[Plain-text document sources]
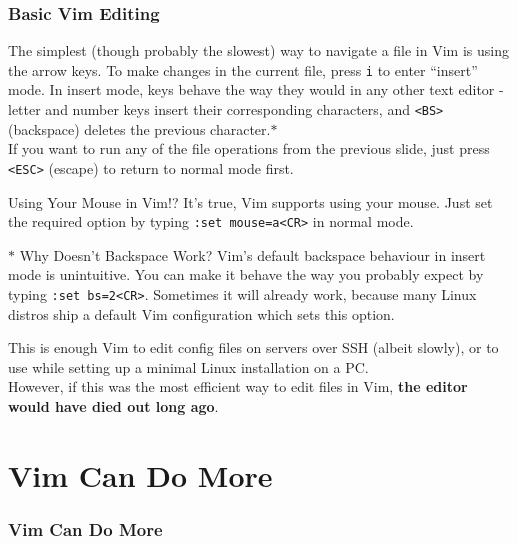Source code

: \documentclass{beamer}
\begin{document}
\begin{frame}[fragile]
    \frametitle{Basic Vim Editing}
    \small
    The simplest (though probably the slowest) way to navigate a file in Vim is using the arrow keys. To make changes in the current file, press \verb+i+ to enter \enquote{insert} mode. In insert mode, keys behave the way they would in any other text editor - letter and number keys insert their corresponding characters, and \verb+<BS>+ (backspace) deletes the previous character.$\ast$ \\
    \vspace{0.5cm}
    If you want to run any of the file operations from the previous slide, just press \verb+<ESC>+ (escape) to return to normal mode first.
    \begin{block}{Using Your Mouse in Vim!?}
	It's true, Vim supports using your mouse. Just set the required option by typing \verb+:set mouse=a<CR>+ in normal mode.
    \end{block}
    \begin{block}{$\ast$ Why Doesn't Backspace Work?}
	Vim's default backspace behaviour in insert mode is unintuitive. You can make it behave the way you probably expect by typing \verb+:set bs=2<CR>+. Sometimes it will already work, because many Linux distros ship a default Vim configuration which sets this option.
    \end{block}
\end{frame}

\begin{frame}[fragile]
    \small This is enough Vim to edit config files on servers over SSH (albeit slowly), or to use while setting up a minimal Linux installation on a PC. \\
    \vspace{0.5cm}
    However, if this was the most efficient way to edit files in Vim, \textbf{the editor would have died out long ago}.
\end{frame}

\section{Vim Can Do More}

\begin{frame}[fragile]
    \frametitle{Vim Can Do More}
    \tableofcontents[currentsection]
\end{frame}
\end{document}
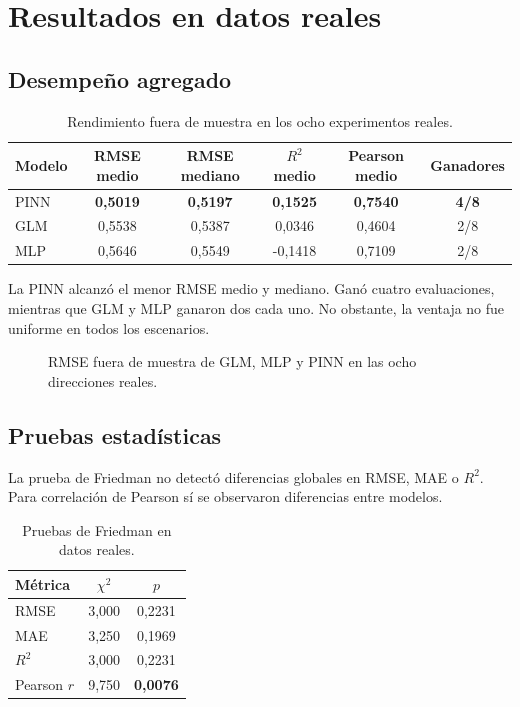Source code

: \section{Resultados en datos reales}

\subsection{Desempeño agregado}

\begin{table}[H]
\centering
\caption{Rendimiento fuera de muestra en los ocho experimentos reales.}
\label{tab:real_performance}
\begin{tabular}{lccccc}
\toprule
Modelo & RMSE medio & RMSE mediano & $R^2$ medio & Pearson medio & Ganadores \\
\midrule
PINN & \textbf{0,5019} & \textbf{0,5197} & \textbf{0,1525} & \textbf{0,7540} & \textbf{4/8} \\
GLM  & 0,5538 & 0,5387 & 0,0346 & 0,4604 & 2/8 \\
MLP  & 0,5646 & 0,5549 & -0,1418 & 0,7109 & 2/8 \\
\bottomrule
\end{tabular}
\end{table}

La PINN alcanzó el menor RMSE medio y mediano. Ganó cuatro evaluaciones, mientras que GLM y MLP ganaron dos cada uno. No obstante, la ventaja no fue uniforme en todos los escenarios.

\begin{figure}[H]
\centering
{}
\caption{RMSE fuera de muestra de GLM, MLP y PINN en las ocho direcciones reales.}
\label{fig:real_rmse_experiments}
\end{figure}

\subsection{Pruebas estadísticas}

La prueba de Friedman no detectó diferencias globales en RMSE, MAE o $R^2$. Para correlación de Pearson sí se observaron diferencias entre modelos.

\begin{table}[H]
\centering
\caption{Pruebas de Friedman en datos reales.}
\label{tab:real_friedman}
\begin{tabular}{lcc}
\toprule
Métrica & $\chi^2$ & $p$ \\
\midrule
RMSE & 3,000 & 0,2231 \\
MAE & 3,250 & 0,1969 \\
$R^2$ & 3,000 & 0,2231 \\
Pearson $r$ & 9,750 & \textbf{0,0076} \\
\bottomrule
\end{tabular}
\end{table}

Problem description: Return the entries above exactly and in full; do not include images.

Written response:
Source code

: \documentclass{beamer}
\begin{document}
\begin{frame}[fragile]
    \frametitle{Basic Vim Editing}
    \small
    The simplest (though probably the slowest) way to navigate a file in Vim is using the arrow keys. To make changes in the current file, press \verb+i+ to enter \enquote{insert} mode. In insert mode, keys behave the way they would in any other text editor - letter and number keys insert their corresponding characters, and \verb+<BS>+ (backspace) deletes the previous character.$\ast$ \\
    \vspace{0.5cm}
    If you want to run any of the file operations from the previous slide, just press \verb+<ESC>+ (escape) to return to normal mode first.
    \begin{block}{Using Your Mouse in Vim!?}
	It's true, Vim supports using your mouse. Just set the required option by typing \verb+:set mouse=a<CR>+ in normal mode.
    \end{block}
    \begin{block}{$\ast$ Why Doesn't Backspace Work?}
	Vim's default backspace behaviour in insert mode is unintuitive. You can make it behave the way you probably expect by typing \verb+:set bs=2<CR>+. Sometimes it will already work, because many Linux distros ship a default Vim configuration which sets this option.
    \end{block}
\end{frame}

\begin{frame}[fragile]
    \small This is enough Vim to edit config files on servers over SSH (albeit slowly), or to use while setting up a minimal Linux installation on a PC. \\
    \vspace{0.5cm}
    However, if this was the most efficient way to edit files in Vim, \textbf{the editor would have died out long ago}.
\end{frame}

\section{Vim Can Do More}

\begin{frame}[fragile]
    \frametitle{Vim Can Do More}
    \tableofcontents[currentsection]
\end{frame}
\end{document}
Source code

: \section{Resultados en datos reales}

\subsection{Desempeño agregado}

\begin{table}[H]
\centering
\caption{Rendimiento fuera de muestra en los ocho experimentos reales.}
\label{tab:real_performance}
\begin{tabular}{lccccc}
\toprule
Modelo & RMSE medio & RMSE mediano & $R^2$ medio & Pearson medio & Ganadores \\
\midrule
PINN & \textbf{0,5019} & \textbf{0,5197} & \textbf{0,1525} & \textbf{0,7540} & \textbf{4/8} \\
GLM  & 0,5538 & 0,5387 & 0,0346 & 0,4604 & 2/8 \\
MLP  & 0,5646 & 0,5549 & -0,1418 & 0,7109 & 2/8 \\
\bottomrule
\end{tabular}
\end{table}

La PINN alcanzó el menor RMSE medio y mediano. Ganó cuatro evaluaciones, mientras que GLM y MLP ganaron dos cada uno. No obstante, la ventaja no fue uniforme en todos los escenarios.

\begin{figure}[H]
\centering
{}
\caption{RMSE fuera de muestra de GLM, MLP y PINN en las ocho direcciones reales.}
\label{fig:real_rmse_experiments}
\end{figure}

\subsection{Pruebas estadísticas}

La prueba de Friedman no detectó diferencias globales en RMSE, MAE o $R^2$. Para correlación de Pearson sí se observaron diferencias entre modelos.

\begin{table}[H]
\centering
\caption{Pruebas de Friedman en datos reales.}
\label{tab:real_friedman}
\begin{tabular}{lcc}
\toprule
Métrica & $\chi^2$ & $p$ \\
\midrule
RMSE & 3,000 & 0,2231 \\
MAE & 3,250 & 0,1969 \\
$R^2$ & 3,000 & 0,2231 \\
Pearson $r$ & 9,750 & \textbf{0,0076} \\
\bottomrule
\end{tabular}
\end{table}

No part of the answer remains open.